# Capstone Project: Create a Customer Segmentation Report for Arvato Financial Services

In this project, you will analyze demographics data for customers of a mail-order sales company in Germany, comparing it against demographics information for the general population. You'll use unsupervised learning techniques to perform customer segmentation, identifying the parts of the population that best describe the core customer base of the company. Then, you'll apply what you've learned on a third dataset with demographics information for targets of a marketing campaign for the company, and use a model to predict which individuals are most likely to convert into becoming customers for the company. The data that you will use has been provided by our partners at Bertelsmann Arvato Analytics, and represents a real-life data science task.

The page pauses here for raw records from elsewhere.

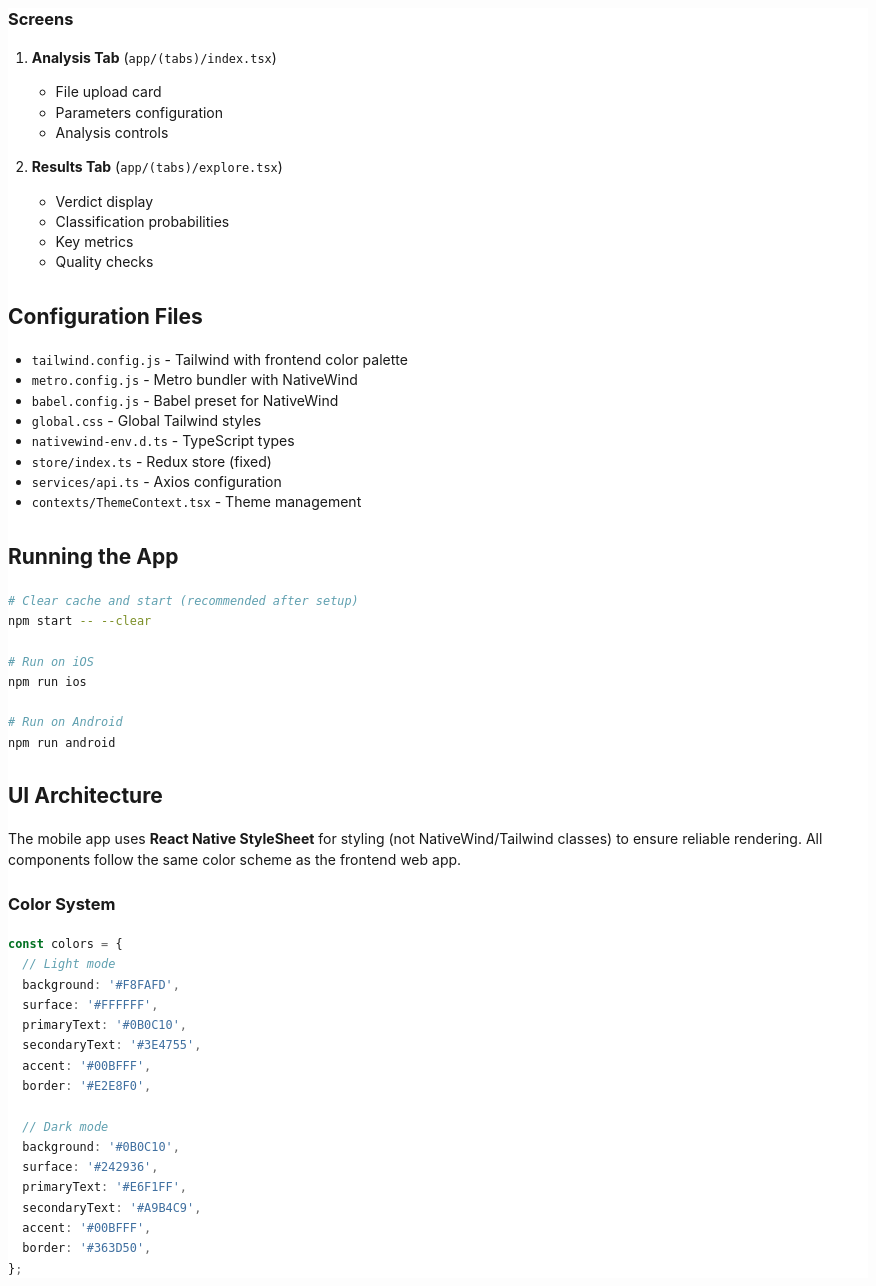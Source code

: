 ### Screens
1. **Analysis Tab** (`app/(tabs)/index.tsx`)
   - File upload card
   - Parameters configuration
   - Analysis controls
   
2. **Results Tab** (`app/(tabs)/explore.tsx`)
   - Verdict display
   - Classification probabilities
   - Key metrics
   - Quality checks

## Configuration Files

- `tailwind.config.js` - Tailwind with frontend color palette
- `metro.config.js` - Metro bundler with NativeWind
- `babel.config.js` - Babel preset for NativeWind
- `global.css` - Global Tailwind styles
- `nativewind-env.d.ts` - TypeScript types
- `store/index.ts` - Redux store (fixed)
- `services/api.ts` - Axios configuration
- `contexts/ThemeContext.tsx` - Theme management

## Running the App

```bash
# Clear cache and start (recommended after setup)
npm start -- --clear

# Run on iOS
npm run ios

# Run on Android
npm run android
```

## UI Architecture

The mobile app uses **React Native StyleSheet** for styling (not NativeWind/Tailwind classes) to ensure reliable rendering. All components follow the same color scheme as the frontend web app.

### Color System
```typescript
const colors = {
  // Light mode
  background: '#F8FAFD',
  surface: '#FFFFFF',
  primaryText: '#0B0C10',
  secondaryText: '#3E4755',
  accent: '#00BFFF',
  border: '#E2E8F0',
  
  // Dark mode
  background: '#0B0C10',
  surface: '#242936',
  primaryText: '#E6F1FF',
  secondaryText: '#A9B4C9',
  accent: '#00BFFF',
  border: '#363D50',
};
```
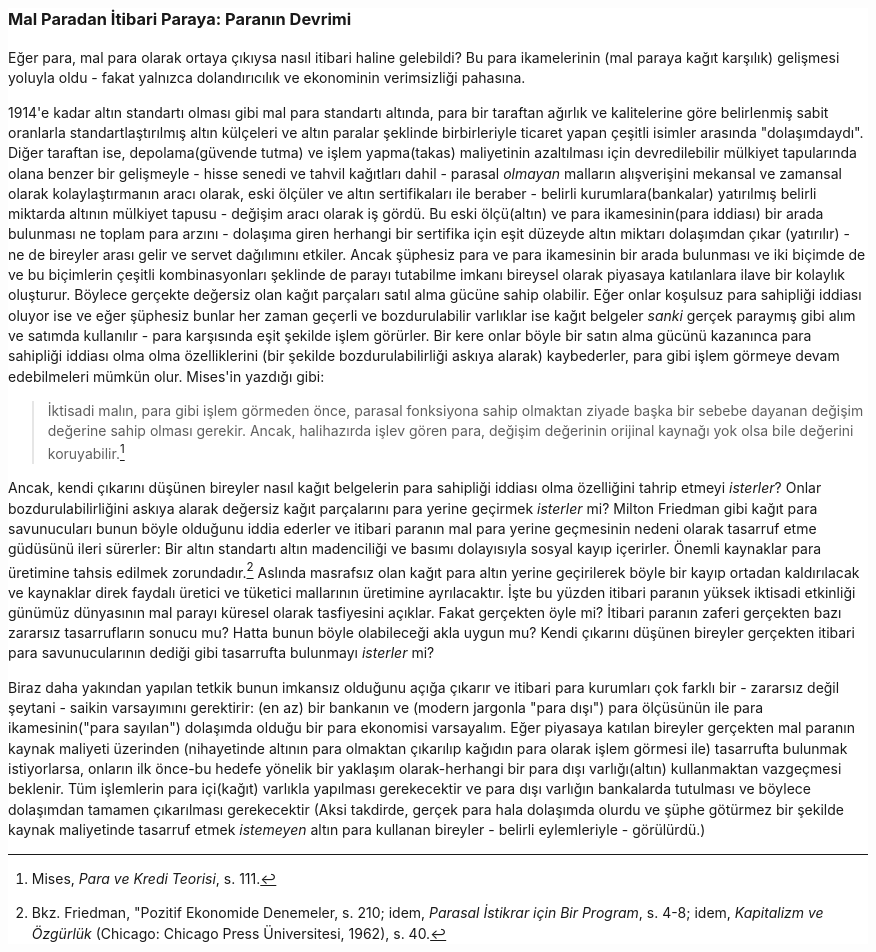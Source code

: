 ### Mal Paradan İtibari Paraya: Paranın Devrimi

Eğer para, mal para olarak ortaya çıkıysa nasıl itibari haline gelebildi? Bu para ikamelerinin (mal paraya kağıt karşılık) gelişmesi yoluyla oldu - fakat yalnızca dolandırıcılık ve ekonominin verimsizliği pahasına.

1914'e kadar altın standartı olması gibi mal para standartı altında, para bir taraftan ağırlık ve kalitelerine göre belirlenmiş sabit oranlarla standartlaştırılmış altın külçeleri ve altın paralar şeklinde birbirleriyle ticaret yapan çeşitli isimler arasında "dolaşımdaydı". Diğer taraftan ise, depolama(güvende tutma) ve işlem yapma(takas) maliyetinin azaltılması için devredilebilir mülkiyet tapularında olana benzer bir gelişmeyle - hisse senedi ve tahvil kağıtları dahil - parasal *olmayan* malların alışverişini mekansal ve zamansal olarak kolaylaştırmanın aracı olarak, eski ölçüler ve altın sertifikaları ile beraber - belirli kurumlara(bankalar) yatırılmış belirli miktarda altının mülkiyet tapusu - değişim aracı olarak iş gördü. Bu eski ölçü(altın) ve para ikamesinin(para iddiası) bir arada bulunması ne toplam para arzını - dolaşıma giren herhangi bir sertifika için eşit düzeyde altın miktarı dolaşımdan çıkar (yatırılır) - ne de bireyler arası gelir ve servet dağılımını etkiler. Ancak şüphesiz para ve para ikamesinin bir arada bulunması ve iki biçimde de ve bu biçimlerin çeşitli kombinasyonları şeklinde de parayı tutabilme imkanı bireysel olarak piyasaya katılanlara ilave bir kolaylık oluşturur. Böylece gerçekte değersiz olan kağıt parçaları satıl alma gücüne sahip olabilir. Eğer onlar koşulsuz para sahipliği iddiası oluyor ise ve eğer şüphesiz bunlar her zaman geçerli ve bozdurulabilir varlıklar ise kağıt belgeler *sanki* gerçek paraymış gibi alım ve satımda kullanılır - para karşısında eşit şekilde işlem görürler. Bir kere onlar böyle bir satın alma gücünü kazanınca para sahipliği iddiası olma olma özelliklerini (bir şekilde bozdurulabilirliği askıya alarak) kaybederler, para gibi işlem görmeye devam edebilmeleri mümkün olur. Mises'in yazdığı gibi:

> İktisadi malın, para gibi işlem görmeden önce, parasal fonksiyona sahip olmaktan ziyade başka bir sebebe dayanan değişim değerine sahip olması gerekir. Ancak, halihazırda işlev gören para, değişim değerinin orijinal kaynağı yok olsa bile değerini koruyabilir.[^9]

Ancak, kendi çıkarını düşünen bireyler nasıl kağıt belgelerin para sahipliği iddiası olma özelliğini tahrip etmeyi *isterler*? Onlar bozdurulabilirliğini askıya alarak değersiz kağıt parçalarını para yerine geçirmek *isterler* mi? Milton Friedman gibi kağıt para savunucuları bunun böyle olduğunu iddia ederler ve itibari paranın mal para yerine geçmesinin nedeni olarak tasarruf etme güdüsünü ileri sürerler: Bir altın standartı altın madenciliği ve basımı dolayısıyla sosyal kayıp içerirler. Önemli kaynaklar para üretimine tahsis edilmek zorundadır.[^10] Aslında masrafsız olan kağıt para altın yerine geçirilerek böyle bir kayıp ortadan kaldırılacak ve kaynaklar direk faydalı üretici ve tüketici mallarının üretimine ayrılacaktır. İşte bu yüzden itibari paranın yüksek iktisadi etkinliği günümüz dünyasının mal parayı küresel olarak tasfiyesini açıklar. Fakat gerçekten öyle mi? İtibari paranın zaferi gerçekten bazı zararsız tasarrufların sonucu mu? Hatta bunun böyle olabileceği akla uygun mu? Kendi çıkarını düşünen bireyler gerçekten itibari para savunucularının dediği gibi tasarrufta bulunmayı *isterler* mi?

Biraz daha yakından yapılan tetkik bunun imkansız olduğunu açığa çıkarır ve itibari para kurumları çok farklı bir - zararsız değil şeytani - saikin varsayımını gerektirir: (en az) bir bankanın ve (modern jargonla "para dışı") para ölçüsünün ile para ikamesinin("para sayılan") dolaşımda olduğu bir para ekonomisi varsayalım. Eğer piyasaya katılan bireyler gerçekten mal paranın kaynak maliyeti üzerinden (nihayetinde altının para olmaktan çıkarılıp kağıdın para olarak işlem görmesi ile) tasarrufta bulunmak istiyorlarsa, onların ilk önce-bu hedefe yönelik bir yaklaşım olarak-herhangi bir para dışı varlığı(altın) kullanmaktan vazgeçmesi beklenir. Tüm işlemlerin para içi(kağıt) varlıkla yapılması gerekecektir ve para dışı varlığın bankalarda tutulması ve böylece dolaşımdan tamamen çıkarılması gerekecektir (Aksi takdirde, gerçek para hala dolaşımda olurdu ve şüphe götürmez bir şekilde kaynak maliyetinde tasarruf etmek *istemeyen* altın para kullanan bireyler - belirli eylemleriyle - görülürdü.)


[^9]: Mises, *Para ve Kredi Teorisi*, s. 111.
[^10]: Bkz. Friedman, "Pozitif Ekonomide Denemeler, s. 210; idem, *Parasal İstikrar için Bir Program*, s. 4-8; idem, *Kapitalizm ve Özgürlük* (Chicago: Chicago Press Üniversitesi, 1962), s. 40.
[^11]: Nitekim tarihsel olarak durum şu şekilde olmuştur: Geleneksel olarak, notlar her zaman büyük ölçüde güvensizdir, ve kabul edilebilirlikleri—altın veya gümüş sikkeler gibi orijinal para ile karşılaştırıldığında—ciddi ölçüde sınırlıdır.
[^12]: Tekel bankasının mülkiyete ait olması ve kârının herkese dağıtılması halinde, bir tekel anlaşmasının mümkün olacağı (akla gelebilir) savunulabilir. Öyleyse, herkes, sadece altın için kağıt yerine yapılan tasarruflardan elde edilen kardan dolayı tekelci olmuş sayılmaz mı?
[^13]: Bakınız Milton Friedman ve Anna Schwartz, "Hükümetin Para İçinde Herhangi Bir Rolü Var mı?" *Parasal Ekonomi Dergisi* (1986); Hayek'in önerisi için*Paranın Vasatlaştırılması*'na bakınız (Londra: Ekonomi Enstitüsü, 1976).
[^14]: Friedman'ın,*Pozitif Ekonomi Denemeleri* sayfa 216.; ve Friedman ve Schwartz'ın, ''Hükümetin, Para Konusunda Herhangi Bir Rolü Var mı?'''ya bakabilirsiniz
[^15]: Milton Friedman, "Karşılanamaz Kağıt Paranın Kaynak Maliyeti", *Siyasi Ekonomi Dergisi* (1986).
[^16]: Tekelciler, altınların tedavülden kaldırılması ve saf bir emtia para sistemine geçişin sonucu olarak, ons başına $35 olan resmi orandan yaklaşık $6\ olan bir altın değerine düşeceğini—öngörmüşlerdi. Doğrusu, altın fiyatı yükseldi. Bir noktada ons başına 850 $ 'a ulaştı ve uzunca bir zaman 300 ila 400 $ arasında oyalandı. Bu yazı itibariyle fiyat $375.
[^17]: Friedman, "Karşılanamaz Kağıt Paranın Kaynak Maliyeti,” p. 648.
[^18]: Friedman, *Olumlu Ekonomide Denemeler*, p. 250.
[^19]: Friedman, "Karşılanamaz Kağıt Paranın Kaynak Maliyeti", s. 646; aynı zamanda aynı yazar, *Parasal Tarihteki Kötü Amaçlı Para Bölümleri* (New York: Harcourt Brace Jovanovich, 1992), bölüm. 10.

If you completed the first term of this program, you will be familiar with the first part of this project, from the unsupervised learning project. The versions of those two datasets used in this project will include many more features and has not been pre-cleaned. You are also free to choose whatever approach you'd like to analyzing the data rather than follow pre-determined steps. In your work on this project, make sure that you carefully document your steps and decisions, since your main deliverable for this project will be a blog post reporting your findings.

In [16]:
# import libraries here; add more as necessary
import numpy as np
import pandas as pd
import matplotlib.pyplot as plt
import seaborn as sns
import os
import shutil
import sagemaker
from sagemaker import get_execution_role
import subprocess
import json




# magic word for producing visualizations in notebook
%matplotlib inline

In [3]:
# Setup Sagemaker Session
sagemaker_session = sagemaker.Session()
bucket = sagemaker_session.default_bucket()
execution_role = sagemaker.session.get_execution_role()
region = sagemaker_session.boto_region_name

print(f'bucket: {bucket}')

sagemaker.config INFO - Not applying SDK defaults from location: /etc/xdg/sagemaker/config.yaml
sagemaker.config INFO - Not applying SDK defaults from location: /home/ec2-user/.config/sagemaker/config.yaml
sagemaker.config INFO - Not applying SDK defaults from location: /etc/xdg/sagemaker/config.yaml
sagemaker.config INFO - Not applying SDK defaults from location: /home/ec2-user/.config/sagemaker/config.yaml
bucket: sagemaker-us-east-1-709677954768


In [4]:
#download data to notebook
#define data location constants
local_data_dir = 'data'
s3_data_path = f's3://{bucket}/data' 
s3_model_path = f's3://{bucket}/model'

## Initial Model and Kaggle Submission

Below I will be setting up the an initial AutoGluon run without any refienment of the data. Then I'll be submitting to Kaggle.

In [17]:
%%capture

!pip install -U pip
!pip install -U setuptools wheel
!pip install -U "mxnet<2.0.0" bokeh==2.0.1
!pip install autogluon --no-cache-dir
!pip install kaggle
!pip install python-dotenv


### Setting up Kaggle Creds


In [12]:
!mkdir -p kaggle
%env KAGGLE_CONFIG_DIR=kaggle
!touch kaggle/kaggle.json
!chmod 600 kaggle/kaggle.json

env: KAGGLE_CONFIG_DIR=kaggle


In [21]:
from dotenv import dotenv_values

CONFIG = dotenv_values('env.txt')
kaggle_username = CONFIG['KAGGLE_USERNAME']
kaggle_key = CONFIG['KAGGLE_KEY']

# Save API token the kaggle.json file
with open("kaggle/kaggle.json", "w") as f:
    f.write(json.dumps({"username": kaggle_username, "key": kaggle_key}))